The alarm rang at the ungodly hour of 5.00 a.m. at 10.30 we had a
meeting in London. One of the fun things about working for a small
startup like Bluetail is that the programmers have to make sales calls
and get to meet the customers. When I used to work for Ericsson
things were complete different, in 14 years I never ever met a
real customer, the people who actually pay money to buy our products.
The amazingly cool thing about this is the flood of ideas that
come from the visits. Bluetail's business idea is to do stuff for ISPs
- that way we get to meet a lot of ISPs. The fun thing about this is
that despite the fact that all ISPs offer different combinations of
services (POP3 and IMAP4 accounts, web hotels, DNS, and a basic TCP/IP
dialup connection for surfing and FTP etc.) none of them solve their
problems in the same way. There are as many different architectures
as there are ISPs. I've seen mail systems based on Sendmail, qmail,
qpopper and Microsofts Exchange Server using, BSD, Solaris, Windows-NT
and running on anything from PCs Sun workstations, Sun enterprise
servers, Compaq multi processors and home made hardware.
Out of all this apparent mess certain similarities emerge. Common
problems - different ad hock solutions. This is where cool things
begin to happen. In the first release of the Bluetail Mail thingy we
made certain guesses about what would and would not be important to our
customers. I guess we almost subconsciously tended to
think that the things we found most difficult to implement would be
the things our customers appreciated most. After all, if it's bloody
difficult to implement then it must be amazingly useful for our
customers. This turned out not to be the case. The most difficult
thing to implement in the Mail robustifier is "hot session
failover" - without going into details this is the part of the system
that saves a user transaction if a server crashes in the middle of a
user session, transferring the session to a new server. The basic idea
is that if a server crashes in the middle of a user session then the
user won't notice anything. This is actually pretty tricky for POP3
and SMTP and very difficult for IMAP4 - In fact the product does this
for POP3 and SMTP and doing this for IMAP4 will be dependent on
customer demand, we can do it, but it needs a fair pile of code.

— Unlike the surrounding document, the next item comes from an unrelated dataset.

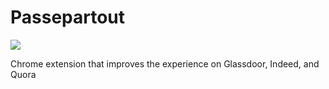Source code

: # Passepartout

[![](https://storage.googleapis.com/web-dev-uploads/image/WlD8wC6g8khYWPJUsQceQkhXSlv1/UV4C4ybeBTsZt43U4xis.png)](https://chromewebstore.google.com/detail/passepartout/mfedfhknkapnmcbhakifaehclabnbdbn)

Chrome extension that improves the experience on Glassdoor, Indeed, and Quora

And now for the amazing bit - session failure is not what
the customers want most of all. In fact if asked to prioritize my
feeling is that it would come pretty low down on the list. What they
do like, and wax lyrical about is the "overload protection" and
"session logging" - and this was much easier to implement than session
failover. What's more fun is the inspirational effect that meeting
half a dozen ISPs has. At the Bluetail HQ we tend to discuss problems
in closed groups and after a while we get to the point where we think
we completely understand a problem. Meeting customers provides an
essential reality check - here we find out if our ideas really
work "in the field". Talking to customers provides new inputs and new
frames of references which kicks us out of our old ways of thinking
and often leads to ideas for much improved products.
Back to the front line
While the hardware and software setups of the different ISPs we
have visited are very different the human factors involved are very
similar. Every time we go to meet a new customer the same thing
happens. A typical Bluetail team consists of one sales person (Jane or
Ann-Louise and two teckies) - Jane and Ann-Louise are there to make
sure we do actually try to sell something and the teckies are there to
talk to the teckies from the ISP. To save space I'll call Jane and
Ann-Louise M (short for Marketing) and the teckies T.
The pattern is always the same. M does a few slides, who we
are what we do. Pause. We do the teckie bit. Then comes the
attack. M has never really understood this.
What about gratuitous ARP?
Can you have two IP addresses on the same interface?
What's the
maximum number of sockets can have open at the same time?
How do measure CPU load?
...
During these sessions the Ts get highly excited and the Ms
get worried. While on the surface it appears that the Ts are being
nasty to each other what's really going on has deeper
significance. This is where the Ts establish Bluetail's technical
credibility (or lack of it) - this is were the ISPs teckies get to
answer the question "Who are these guys from Bluetail - are they
for real and "do they know what they are talking
about?". This process can take up to a couple of hours. After this
the process calms down and the Ms go into action. "Where do we take
it from here?" - "Next meeting?", names, contacts. The business
cycle begins.
In the taxi after the meeting comes the postmortum:
"Those guys were really nasty" says M - "Like being
savaged by a couple of Pit Bull Terriers"
"No they weren't," I protest, "They weren't nasty they
were just asking a few questions"
"I'll never understand you guys," says M - "you spend
all your time in the meeting shouting at each other and then come out
smiling - Teckies ..."
The fun thing about is to be in at meeting number one.
Who knows what will happen? What stared at our 10.30 meeting may turn
into a year of collaboration between two industries and to our
mutual advantage, or may squizzel out like a damp squid. Who knows? -
that's why I get up at 5.00 am to find out.